Where doctors fear to go: AI to the rescue?

Maybe there’s a role for AI in the death and dying conversation

“It’s the rare physician who prepares patients to die well, or who will even acknowledge that death is possible, much less imminent. This is a major issue in how doctors interact with their patients — and although I’ve been an ER physician for more than 25 years, it was my father’s illness that made me realize the enormity of the problem.” Brian Goldman, ER physician*
— the falacy of giving up
In his new  book Being Mortal, Harvard professor and surgeon Atul Gawande’s ultimate message is that “death in America is not often enough discussed, and that patients suffer at the hands of well-meaning doctors because of it.”
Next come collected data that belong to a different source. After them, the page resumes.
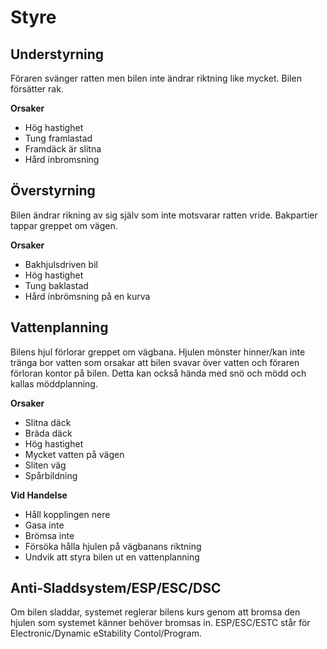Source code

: # Styre

## Understyrning

Föraren svänger ratten men bilen inte ändrar riktning like mycket. Bilen försätter rak.

**Orsaker**

* Hög hastighet
* Tung framlastad
* Framdäck är slitna
* Hård inbromsning

## Överstyrning

Bilen ändrar rikning av sig själv som inte motsvarar ratten vride. Bakpartier tappar greppet om vägen.

**Orsaker**

* Bakhjulsdriven bil
* Hög hastighet 
* Tung baklastad
* Hård inbrömsning på en kurva

## Vattenplanning

Bilens hjul förlorar greppet om vägbana. Hjulen mönster hinner/kan inte tränga bor vatten som orsakar att bilen svavar över vatten och föraren förloran kontor på bilen.  Detta kan också hända med snö och mödd och kallas möddplanning.

**Orsaker**

* Slitna däck
* Bräda däck
* Hög hastighet
* Mycket vatten på vägen
* Sliten väg
* Spårbildning

**Vid Handelse**

* Håll kopplingen nere
* Gasa inte
* Brömsa inte
* Försöka hålla hjulen på vägbanans riktning
* Undvik att styra bilen ut en vattenplanning

## Anti-Sladdsystem/ESP/ESC/DSC

Om bilen sladdar, systemet reglerar bilens kurs genom att bromsa den hjulen som systemet känner behöver bromsas in. ESP/ESC/ESTC står för Electronic/Dynamic eStability Contol/Program.

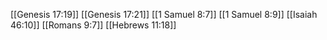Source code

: [[Genesis 17:19]]
[[Genesis 17:21]]
[[1 Samuel 8:7]]
[[1 Samuel 8:9]]
[[Isaiah 46:10]]
[[Romans 9:7]]
[[Hebrews 11:18]]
Harvard physician, Angelo Volandes a hospital-medicine specialist at Massachusetts General Hospital “notes that while medical students and resident physicians today are being trained in end-of-life counseling, most doctors currently in practice graduated medical school before palliative care was ubiquitous, and before The Conversation” [the title of his new book about the importance of talking about death and making this a part of medical curricula.]

“We think our job is to ensure health and survival. But really, it is larger than that.”

“Practicing doctors are a tough group to try and train. That’s what we’ve been trying to do for the past 10 years, and we’ve barely moved the needle. I have much more faith in patients bringing this conversation to doctors than waiting for doctors.”

 

Is The Conversation dangerous for the patient

In one large study Dr Gawande cites, patients even ended up living just as long when they went into hospice care as did their aggressively medicalized counterparts. Of 4,493 people studied, the researchers concluded, mean survival after three years was actually 29 days longer for hospice patients than for non-hospice patients.”

Source: The Atlantic article: The Fallacy of ‘Giving Up’
James Hamblin

*Brian Goldman quote source: chatelaine.com : An ER doctor sees the health care system through a patient’s eyes

PL – Here’s an idea: Create an intelligent agent capable of starting The Conversation between patient and family. An intelligent agent socialized for human interaction that could learn the patient: his/her views, wants, desires, as it relates to the reality of the person’s health. Socialized AI would not make recommendations or direct a course of action, but rather, interact with the patient to inform/guide the patient in meaningful conversations with family and doctors. 

If doctors and nurses are focused on saving lives, and this kind of conversation is difficult for them to initiate, perhaps this is an example of what socialized AI can do to serve doctors and nurses.